Je suis au boulot, là. Tu penses bien que suis pas censé écrire. C’est plus fort que moi. Pourtant mon job m’intéresse, mais une fulgurance, ça se maîtrise pas, un besoin qui dépasse mon intérêt pour le travail.
C’est même pas que j’aie quoique ce soit à dire, non. J’ouvre mon téléphone, j’ouvre Word, et je sais qu’il n’y a plus que ça qui compte. Attends, je te promets pas du Zola. La question n’est pas là. Je te promets juste du brut de décoffrage parce que ça dégouline de tous les côtés, comme le béton par les interstices de son coffrage.

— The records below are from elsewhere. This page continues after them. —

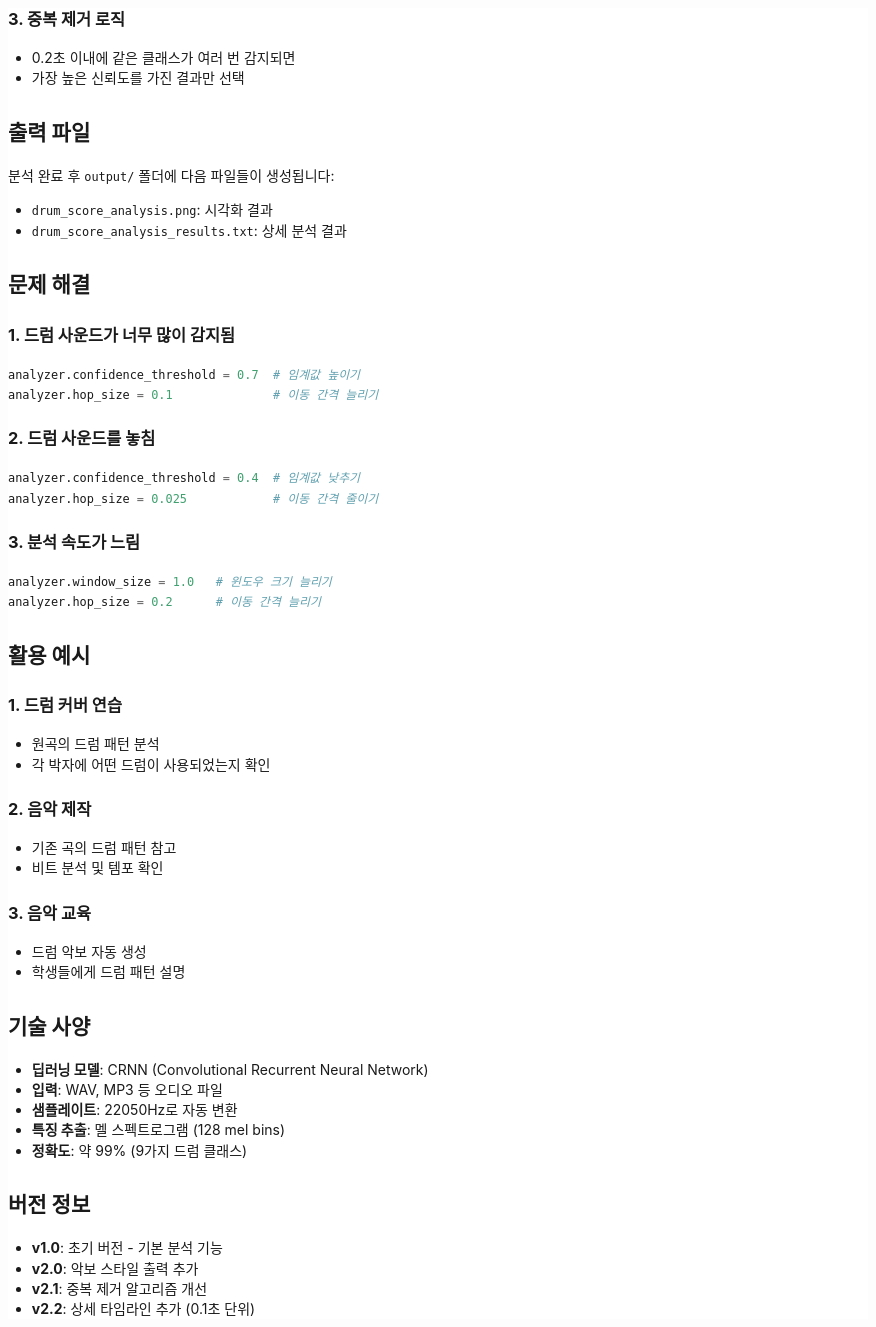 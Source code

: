 ### 3. 중복 제거 로직
- 0.2초 이내에 같은 클래스가 여러 번 감지되면
- 가장 높은 신뢰도를 가진 결과만 선택

## 출력 파일

분석 완료 후 `output/` 폴더에 다음 파일들이 생성됩니다:

- `drum_score_analysis.png`: 시각화 결과
- `drum_score_analysis_results.txt`: 상세 분석 결과

## 문제 해결

### 1. 드럼 사운드가 너무 많이 감지됨
```python
analyzer.confidence_threshold = 0.7  # 임계값 높이기
analyzer.hop_size = 0.1              # 이동 간격 늘리기
```

### 2. 드럼 사운드를 놓침
```python
analyzer.confidence_threshold = 0.4  # 임계값 낮추기
analyzer.hop_size = 0.025            # 이동 간격 줄이기
```

### 3. 분석 속도가 느림
```python
analyzer.window_size = 1.0   # 윈도우 크기 늘리기
analyzer.hop_size = 0.2      # 이동 간격 늘리기
```

## 활용 예시

### 1. 드럼 커버 연습
- 원곡의 드럼 패턴 분석
- 각 박자에 어떤 드럼이 사용되었는지 확인

### 2. 음악 제작
- 기존 곡의 드럼 패턴 참고
- 비트 분석 및 템포 확인

### 3. 음악 교육
- 드럼 악보 자동 생성
- 학생들에게 드럼 패턴 설명

## 기술 사양

- **딥러닝 모델**: CRNN (Convolutional Recurrent Neural Network)
- **입력**: WAV, MP3 등 오디오 파일
- **샘플레이트**: 22050Hz로 자동 변환
- **특징 추출**: 멜 스펙트로그램 (128 mel bins)
- **정확도**: 약 99% (9가지 드럼 클래스)

## 버전 정보

- **v1.0**: 초기 버전 - 기본 분석 기능
- **v2.0**: 악보 스타일 출력 추가
- **v2.1**: 중복 제거 알고리즘 개선
- **v2.2**: 상세 타임라인 추가 (0.1초 단위)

Je pense à mon chat. On a tout dit sur les chats, oui, je sais, que dire de neuf ? Rien. Juste que je pense à lui. Après une espèce de petite intro vite fait sur le vice de l’écriture, enfin, la mienne, je m’embarque vers autre chose et ça commence par mon chat. Je suis gaga. Mais non, je vais pas te parler de mon chat, rassure-toi.
Honnêtement, j’ai oublié son prénom alors on va lui en donner un fictif : Roland.
Roland et moi, on s’est retrouvés à travailler pour le même patron, c’est comme ça qu’on s’est connus. Une connaissance d’une copine m’avait trouvé ce job, et je ne sais pas comment Roland s’était retrouvé là, mais on avait commencé ensemble, tous les deux au black, pour une mission précise : démanteler complètement un atelier de mécanique, machine par machine, pièce par pièce, pour ensuite le remanteler ailleurs, machine etc.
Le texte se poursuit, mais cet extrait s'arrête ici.